Home! Frightful misnomer for that place, warm and well-ventilated as it was, and supplied with the latest products of civilization. The gas was burning brightly; fresh cool water flowed at his will; at his touch a bell rang, and instantly, outside his door, an iron plate sprang out, and indicated to the warder in what cell his presence was required. "How clean and comfortable!" says the introduced-by-special-order visitor, to his obsequious acquaintance the governor, on observing these admirable arrangements. "How much better are these scoundrels cared for," cries the unthinking public, "than are our honest poor!" It is not, however, that the convict is pampered; but for this unkindly care he would not be able to endure the punishment which justice has decreed for him. Science has meted out to him each drop of gruel, each ounce of bread, each article of clothing, and each degree of warmth.
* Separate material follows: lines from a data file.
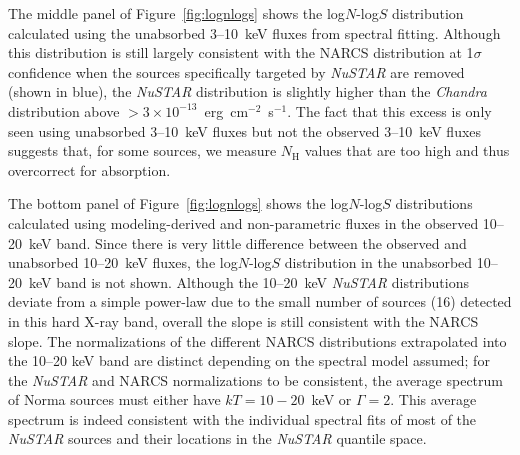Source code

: \documentclass[iop,revtex4]{emulateapj}
\begin{document}
The middle panel of Figure~\ref{fig:lognlogs} shows the log$N$-log$S$ distribution calculated using the unabsorbed 3--10~keV fluxes from spectral fitting.  Although this distribution is still largely consistent with the NARCS distribution at 1$\sigma$ confidence when the sources specifically targeted by \textit{NuSTAR} are removed (shown in blue), the \textit{NuSTAR} distribution is slightly higher than the \textit{Chandra} distribution above $>3\times10^{-13}$~erg~cm$^{-2}$~s$^{-1}$.  The fact that this excess is only seen using unabsorbed 3--10~keV fluxes but not the observed 3--10~keV fluxes suggests that, for some sources, we measure $N_{\mathrm{H}}$ values that are too high and thus overcorrect for absorption. \par
The bottom panel of Figure~\ref{fig:lognlogs} shows the log$N$-log$S$ distributions calculated using modeling-derived and non-parametric fluxes in the observed 10--20~keV band.  Since there is very little difference between the observed and unabsorbed 10--20~keV fluxes, the log$N$-log$S$ distribution in the unabsorbed 10--20~keV band is not shown.  Although the 10--20~keV \textit{NuSTAR} distributions deviate from a simple power-law due to the small number of sources (16) detected in this hard X-ray band, overall the slope is still consistent with the NARCS slope.  The normalizations of the different NARCS distributions extrapolated into the 10--20 keV band are distinct depending on the spectral model assumed; for the \textit{NuSTAR} and NARCS normalizations to be consistent, the average spectrum of Norma sources must either have $kT=10-20$~keV or $\Gamma=2$.  This average spectrum is indeed consistent with the individual spectral fits of most of the \textit{NuSTAR} sources and their locations in the \textit{NuSTAR} quantile space.
\end{document}
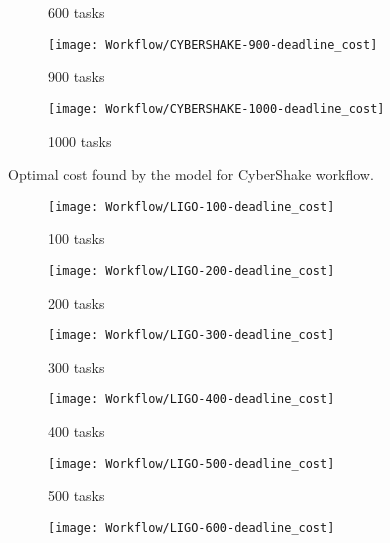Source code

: {\begin{figure}[tb]
\begin{subfigure}[b]{0.45\textwidth}
         \caption{600 tasks}
       \end{subfigure}
       \begin{subfigure}[b]{0.45\textwidth}
         \texttt{[image: Workflow/CYBERSHAKE-900-deadline\_cost]}
         \caption{900 tasks}
       \end{subfigure}
       \begin{subfigure}[b]{0.45\textwidth}
         \texttt{[image: Workflow/CYBERSHAKE-1000-deadline\_cost]}
         \caption{1000 tasks}
       \end{subfigure}
       \caption{Optimal cost found by the model for CyberShake workflow.}
       \label{fig:workflow:cybershake}
     \end{figure}
     
     \begin{figure}[tb] 
       \centering       
       \begin{subfigure}[b]{0.45\textwidth}
         \texttt{[image: Workflow/LIGO-100-deadline\_cost]}
         \caption{100 tasks}
       \end{subfigure}
       \begin{subfigure}[b]{0.45\textwidth}
         \texttt{[image: Workflow/LIGO-200-deadline\_cost]}
         \caption{200 tasks}
       \end{subfigure}
       \begin{subfigure}[b]{0.45\textwidth}
         \texttt{[image: Workflow/LIGO-300-deadline\_cost]}
         \caption{300 tasks}
       \end{subfigure}
       \begin{subfigure}[b]{0.45\textwidth}
         \texttt{[image: Workflow/LIGO-400-deadline\_cost]}
         \caption{400 tasks}
       \end{subfigure}
       \begin{subfigure}[b]{0.45\textwidth}
         \texttt{[image: Workflow/LIGO-500-deadline\_cost]}
         \caption{500 tasks}
       \end{subfigure}
       \begin{subfigure}[b]{0.45\textwidth}
         \texttt{[image: Workflow/LIGO-600-deadline\_cost]}

\end{subfigure}
\end{figure}}
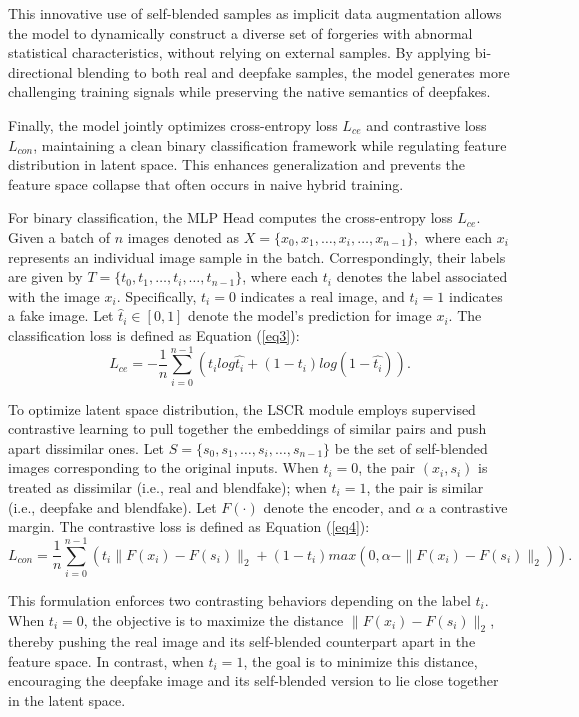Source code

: \documentclass[final,5p,times]{elsarticle}
\begin{document}
This innovative use of self-blended samples as implicit data augmentation allows the model to dynamically construct a diverse set of forgeries with abnormal statistical characteristics, without relying on external samples. By applying bi-directional blending to both real and deepfake samples, the model generates more challenging training signals while preserving the native semantics of deepfakes.

Finally, the model jointly optimizes cross-entropy loss $L_{ce}$ and contrastive loss $L_{con}$, maintaining a clean binary classification framework while regulating feature distribution in latent space. This enhances generalization and prevents the feature space collapse that often occurs in naive hybrid training.

For binary classification, the MLP Head computes the cross-entropy loss $L_{ce}$. Given a batch of $n$ images denoted as $X=\{x_0,x_1,\dots,x_i,\dots,x_{n-1}\},$ where each $x_i$ represents an individual image sample in the batch. Correspondingly, their labels are given by $T=\{t_0,t_1,\dots,t_i,\dots,t_{n-1}\}$, where each $t_i$ denotes the label associated with the image $x_i$. Specifically, $t_i=0$ indicates a real image, and $t_i=1$ indicates a fake image. Let $\hat{t}_i \in [0,1]$ denote the model's prediction for image $x_i$. The classification loss is defined as Equation (\ref{eq3}):
\begin{equation} \label{eq3}
L_{ce}=-\frac{1}{n} \sum_{i=0}^{n-1}(t_ilog⁡\hat{t_i}+(1-t_i)log⁡(1-\hat{t_i})).
\end{equation}

To optimize latent space distribution, the LSCR module employs supervised contrastive learning to pull together the embeddings of similar pairs and push apart dissimilar ones. Let $S= \{s_0,s_1,\dots,s_i,\dots,s_{n-1}\}$ be the set of self-blended images corresponding to the original inputs. When $t_i=0$, the pair $(x_i,s_i)$ is treated as dissimilar (i.e., real and blendfake); when $t_i=1$, the pair is similar (i.e., deepfake and blendfake). Let $F(\cdot)$ denote the encoder, and $\alpha$ a contrastive margin. The contrastive loss is defined as Equation (\ref{eq4}):
\begin{equation} \label{eq4}
L_{con}=\frac{1}{n}\sum_{i=0}^{n-1}(t_i\|F(x_i)-F(s_i)\|_2+(1-t_i)max(0,\alpha-\|F(x_i)-F(s_i)\|_2)).
\end{equation}

This formulation enforces two contrasting behaviors depending on the label \( t_i \). When \( t_i = 0 \), the objective is to maximize the distance \( \|F(x_i) - F(s_i)\|_2 \), thereby pushing the real image and its self-blended counterpart apart in the feature space. In contrast, when \( t_i = 1 \), the goal is to minimize this distance, encouraging the deepfake image and its self-blended version to lie close together in the latent space.
\end{document}

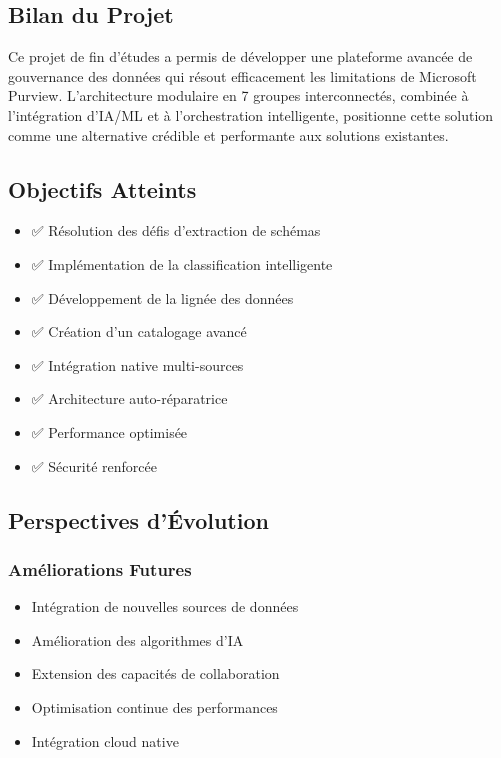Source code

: \documentclass[12pt,a4paper]{article}
\begin{document}
\subsection{Bilan du Projet}

Ce projet de fin d'études a permis de développer une plateforme avancée de gouvernance des données qui résout efficacement les limitations de Microsoft Purview. L'architecture modulaire en 7 groupes interconnectés, combinée à l'intégration d'IA/ML et à l'orchestration intelligente, positionne cette solution comme une alternative crédible et performante aux solutions existantes.

\subsection{Objectifs Atteints}

\begin{itemize}
    \item ✅ Résolution des défis d'extraction de schémas
    \item ✅ Implémentation de la classification intelligente
    \item ✅ Développement de la lignée des données
    \item ✅ Création d'un catalogage avancé
    \item ✅ Intégration native multi-sources
    \item ✅ Architecture auto-réparatrice
    \item ✅ Performance optimisée
    \item ✅ Sécurité renforcée
\end{itemize}

\subsection{Perspectives d'Évolution}

\subsubsection{Améliorations Futures}
\begin{itemize}
    \item Intégration de nouvelles sources de données
    \item Amélioration des algorithmes d'IA
    \item Extension des capacités de collaboration
    \item Optimisation continue des performances
    \item Intégration cloud native
\end{itemize}
\end{document}

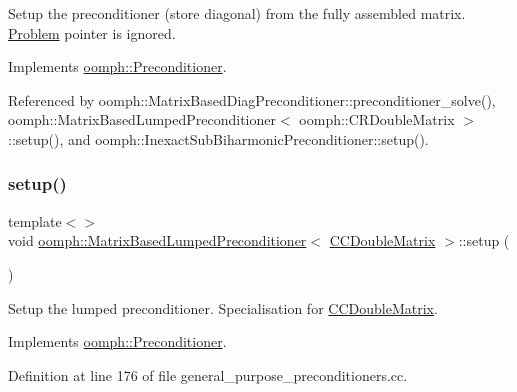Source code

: Setup the preconditioner (store diagonal) from the fully assembled matrix. \hyperlink{classoomph_1_1Problem}{Problem} pointer is ignored. 



Implements \hyperlink{classoomph_1_1Preconditioner_af4886f4efe510e5c9b0eb19422943588}{oomph\+::\+Preconditioner}.



Referenced by oomph\+::\+Matrix\+Based\+Diag\+Preconditioner\+::preconditioner\+\_\+solve(), oomph\+::\+Matrix\+Based\+Lumped\+Preconditioner$<$ oomph\+::\+C\+R\+Double\+Matrix $>$\+::setup(), and oomph\+::\+Inexact\+Sub\+Biharmonic\+Preconditioner\+::setup().

\mbox{\label{classoomph_1_1MatrixBasedLumpedPreconditioner_ae8fe580054f7939179514762c6bf7bc2}} 
\subsubsection{\texorpdfstring{setup()}{setup()}\hspace{0.1cm}{\footnotesize\ttfamily [2/3]}}
{\footnotesize\ttfamily template$<$$>$ \\
void \hyperlink{classoomph_1_1MatrixBasedLumpedPreconditioner}{oomph\+::\+Matrix\+Based\+Lumped\+Preconditioner}$<$ \hyperlink{classoomph_1_1CCDoubleMatrix}{C\+C\+Double\+Matrix} $>$\+::setup (\begin{DoxyParamCaption}{ }\end{DoxyParamCaption})\hspace{0.3cm}{\ttfamily [virtual]}}



Setup the lumped preconditioner. Specialisation for \hyperlink{classoomph_1_1CCDoubleMatrix}{C\+C\+Double\+Matrix}. 



Implements \hyperlink{classoomph_1_1Preconditioner_af4886f4efe510e5c9b0eb19422943588}{oomph\+::\+Preconditioner}.



Definition at line 176 of file general\+\_\+purpose\+\_\+preconditioners.\+cc.

\mbox{\label{classoomph_1_1MatrixBasedLumpedPreconditioner_a05f9fa9aa3ed50ab59b066575a4ff919}}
Not one of all the recipients of this cruel benevolence but would gladly have exchanged places with the shivering tramp or the work-house pauper. To cower under the leafless branches of Bergen Wood, while the November night-blasts made them grind and clang, would have seemed paradise compared with that snug lodging; nay, the grave itself, with its dim dread Hereafter, has been preferred before it.
Life at Lingmoor was existence by machinery—monotony that sometimes maddened as well as slew. To read of it is to understand nothing of this. The bald annals of the place reveal nothing of this terrible secret.